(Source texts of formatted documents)
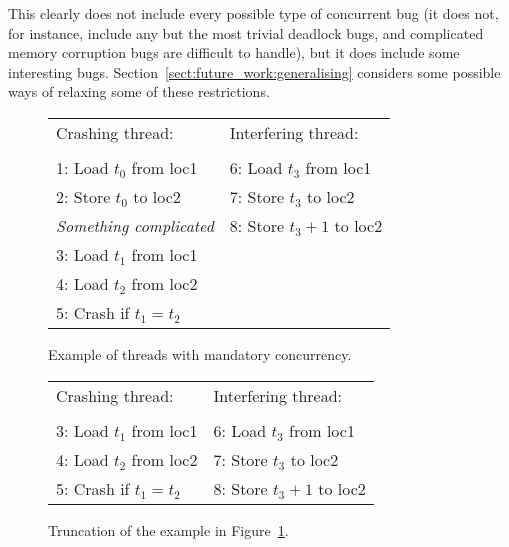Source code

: This clearly does not include every possible type of concurrent bug
(it does not, for instance, include any but the most trivial deadlock
bugs, and complicated memory corruption bugs are difficult to handle),
but it does include some interesting bugs.
Section~\ref{sect:future_work:generalising} considers some possible
ways of relaxing some of these restrictions.

\begin{figure}
\begin{centering}
\hfill
\begin{tabular}{p{8cm}l}
Crashing thread:\hfill         & Interfering thread: \\
\\
1: Load $t_0$ from loc1        & 6: Load $t_3$ from loc1 \\
2: Store $t_0$ to loc2         & 7: Store $t_3$ to loc2 \\
\textit{Something complicated} & 8: Store $t_3 + 1$ to loc2 \\
3: Load $t_1$ from loc1        & \\
4: Load $t_2$ from loc2        & \\
5: Crash if $t_1 = t_2$ & \\
\end{tabular}
\hfill
\end{centering}
\caption{Example of threads with mandatory concurrency.}
\label{fig:mandatory_concurrency1}
\end{figure}

\begin{figure}
\begin{centering}
\hfill
\begin{tabular}{p{8cm}l}
Crashing thread:          & Interfering thread: \\
\\
3: Load $t_1$ from loc1   & 6: Load $t_3$ from loc1 \\
4: Load $t_2$ from loc2   & 7: Store $t_3$ to loc2 \\
5: Crash if $t_1 = t_2$   & 8: Store $t_3 + 1$ to loc2
\end{tabular}
\hfill
\end{centering}
\caption{Truncation of the example in Figure~\ref{fig:mandatory_concurrency1}.}
\label{fig:mandatory_concurrency2}
\end{figure}

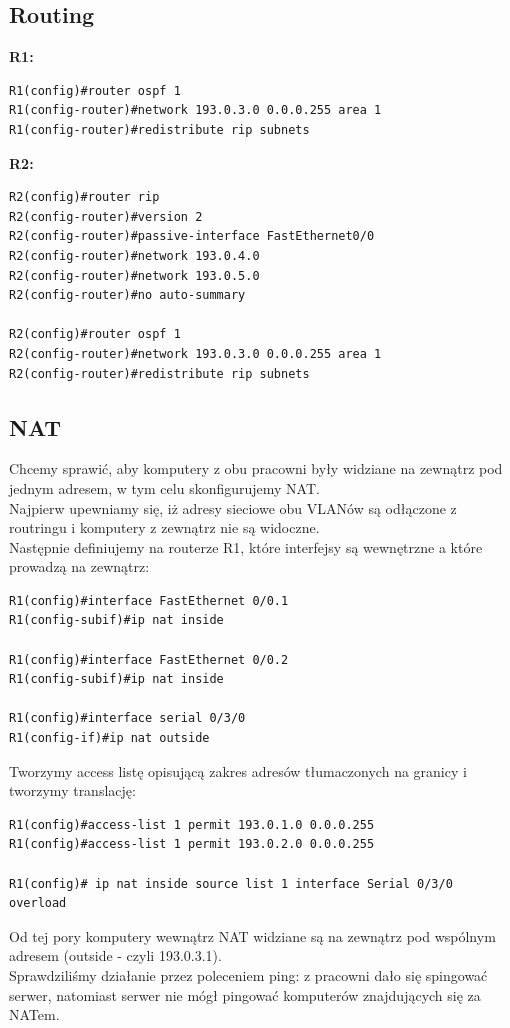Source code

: \documentclass[11pt,a4paper]{article}
\begin{document}
\subsection{Routing}
{\bf R1:}\\
\begin{lstlisting}
R1(config)#router ospf 1
R1(config-router)#network 193.0.3.0 0.0.0.255 area 1
R1(config-router)#redistribute rip subnets 
 \end{lstlisting}
{\bf R2:}\\
\begin{lstlisting}
R2(config)#router rip
R2(config-router)#version 2
R2(config-router)#passive-interface FastEthernet0/0
R2(config-router)#network 193.0.4.0
R2(config-router)#network 193.0.5.0
R2(config-router)#no auto-summary

R2(config)#router ospf 1
R2(config-router)#network 193.0.3.0 0.0.0.255 area 1
R2(config-router)#redistribute rip subnets 
 \end{lstlisting}
\subsection{NAT}

Chcemy sprawić, aby komputery z obu pracowni były widziane na zewnątrz pod jednym adresem, w tym celu skonfigurujemy NAT.\\
Najpierw upewniamy się, iż adresy sieciowe obu VLANów są odłączone z routringu i komputery z zewnątrz nie są widoczne.\\
Następnie definiujemy na routerze R1, które interfejsy są wewnętrzne a które prowadzą na zewnątrz:
\begin{lstlisting}
R1(config)#interface FastEthernet 0/0.1
R1(config-subif)#ip nat inside

R1(config)#interface FastEthernet 0/0.2
R1(config-subif)#ip nat inside

R1(config)#interface serial 0/3/0
R1(config-if)#ip nat outside
\end{lstlisting}
Tworzymy access listę opisującą zakres adresów tłumaczonych na granicy i tworzymy translację:
\begin{lstlisting}
R1(config)#access-list 1 permit 193.0.1.0 0.0.0.255
R1(config)#access-list 1 permit 193.0.2.0 0.0.0.255

R1(config)# ip nat inside source list 1 interface Serial 0/3/0 overload
\end{lstlisting}
Od tej pory komputery wewnątrz NAT widziane są na zewnątrz pod wspólnym adresem (outside - czyli 193.0.3.1).\\
Sprawdziliśmy działanie przez poleceniem ping: z pracowni dało się spingować serwer, natomiast serwer nie mógł pingować komputerów znajdujących się za NATem.
 
\end{document}

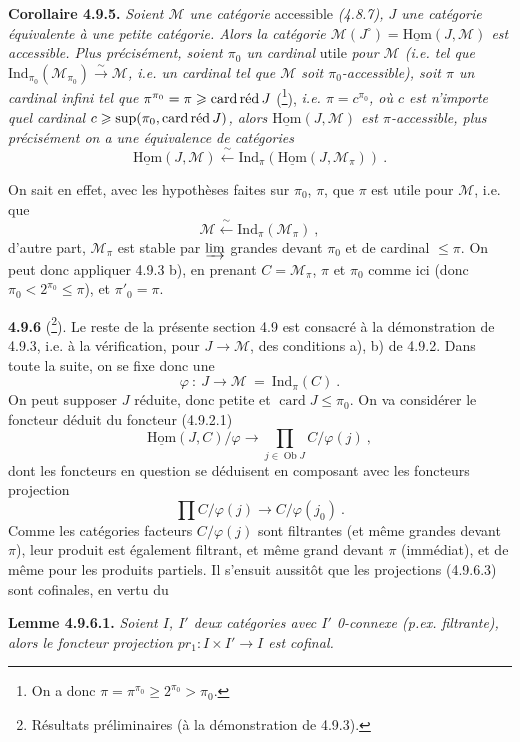 \documentclass[11pt]{article}
\newcommand{\printedpage}[1]{\marginpar{\footnotesize p.~#1}}
\newcommand{\msp}[1]{\marginpar{\footnotesize [#1]}}
\newcommand{\uHom}{\underline{\mathrm{Hom}}}
\newcommand{\Ind}{\mathrm{Ind}}
\newcommand{\Ob}{\operatorname{Ob}}
\newcommand{\card}{\operatorname{card}}
\newcommand{\cardred}{\mathop{\textup{card\,réd}}\nolimits}
\newcommand{\cM}{\mathcal{M}}
\begin{document}
\textbf{Corollaire 4.9.5.} \textit{Soient $\cM$ une catégorie} accessible \textit{(4.8.7), $J$ une catégorie équivalente à une petite catégorie. Alors la catégorie $\cM(J^\circ) = \uHom(J,\cM)$ est accessible. Plus précisément, soient $\pi_0$ un cardinal} utile \textit{pour $\cM$ (i.e. tel que $\Ind_{\pi_0}(\cM_{\pi_0}) \xrightarrow{\sim} \cM$, i.e. un cardinal tel que $\cM$ soit $\pi_0$-accessible), soit $\pi$ un cardinal infini tel que $\pi^{\pi_0} = \pi \geqslant \cardred J$} (\footnote[95]{On a donc $\pi = \pi^{\pi_0} \geqslant 2^{\pi_0} > \pi_0$.}), \textit{i.e. $\pi = c^{\pi_0}$, où $c$ est n'importe quel cardinal $c \geqslant \sup(\pi_0, \cardred J)$, alors $\uHom(J,\cM)$ est $\pi$-accessible, plus précisément on a une équivalence de catégories} %
\[
\uHom(J,\cM) \xleftarrow{\ \sim\ } \Ind_\pi(\uHom(J,\cM_\pi)) \ . \tag*{(4.9.5.1)}
\]

\msp{page 221}On sait en effet, avec les hypothèses faites sur $\pi_0$, $\pi$, que $\pi$ est utile pour $\cM$, i.e. que
\[
\cM \xleftarrow{\ \sim\ } \Ind_\pi(\cM_\pi) \ ,
\]
d'autre part, $\cM_\pi$ est stable par $\varinjlim$ grandes devant $\pi_0$ et de cardinal $\leqslant \pi$. On peut donc appliquer 4.9.3 b), en prenant $C = \cM_\pi$, $\pi$ et $\pi_0$ comme ici (donc $\pi_0 < 2^{\pi_0} \leqslant \pi$), et $\pi'_0 = \pi$.

\printedpage{80}

\textbf{4.9.6} (\footnote[96]{Résultats préliminaires (à la démonstration de 4.9.3).}). Le reste de la présente section 4.9 est consacré à la démonstration de 4.9.3, i.e. à la vérification, pour $J \longrightarrow \cM$, des conditions a), b) de 4.9.2. Dans toute la suite, on se fixe donc une
\[
\varphi \ : \ J \longrightarrow \cM \ = \ \Ind_\pi(C) \ . \tag*{(4.9.6.1)}
\]
On peut supposer $J$ réduite, donc petite et $\card J \leqslant \pi_0$. On va considérer le foncteur déduit du foncteur (4.9.2.1)
\[
\uHom(J,C)/\varphi \longrightarrow \prod_{j \in \Ob J} C/\varphi(j) \ , \tag*{(4.9.6.2)}
\]
dont les foncteurs en question se déduisent en composant avec les foncteurs projection
\[
\prod C/\varphi(j) \longrightarrow C/\varphi(j_0) \ . \tag*{(4.9.6.3)}
\]
Comme les catégories facteurs $C/\varphi(j)$ sont filtrantes (et même grandes devant $\pi$), leur produit est également filtrant, et même grand devant $\pi$ (immédiat), et de même
\msp{page 222}
pour les produits partiels. Il s'ensuit aussitôt que les projections (4.9.6.3) sont cofinales, en vertu du

\textbf{Lemme 4.9.6.1.} \textit{Soient $I$, $I'$ deux catégories avec $I'$ \textup{0}-connexe (p.ex. filtrante), alors le foncteur projection $pr_1 : I \times I' \longrightarrow I$ est cofinal.}
\end{document}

• **Work to be completed**
Go through the records and show every line with the string "adresem" in it.

• **Answer**
Chcemy sprawić, aby komputery z obu pracowni były widziane na zewnątrz pod jednym adresem, w tym celu skonfigurujemy NAT.\\
Od tej pory komputery wewnątrz NAT widziane są na zewnątrz pod wspólnym adresem (outside - czyli 193.0.3.1).\\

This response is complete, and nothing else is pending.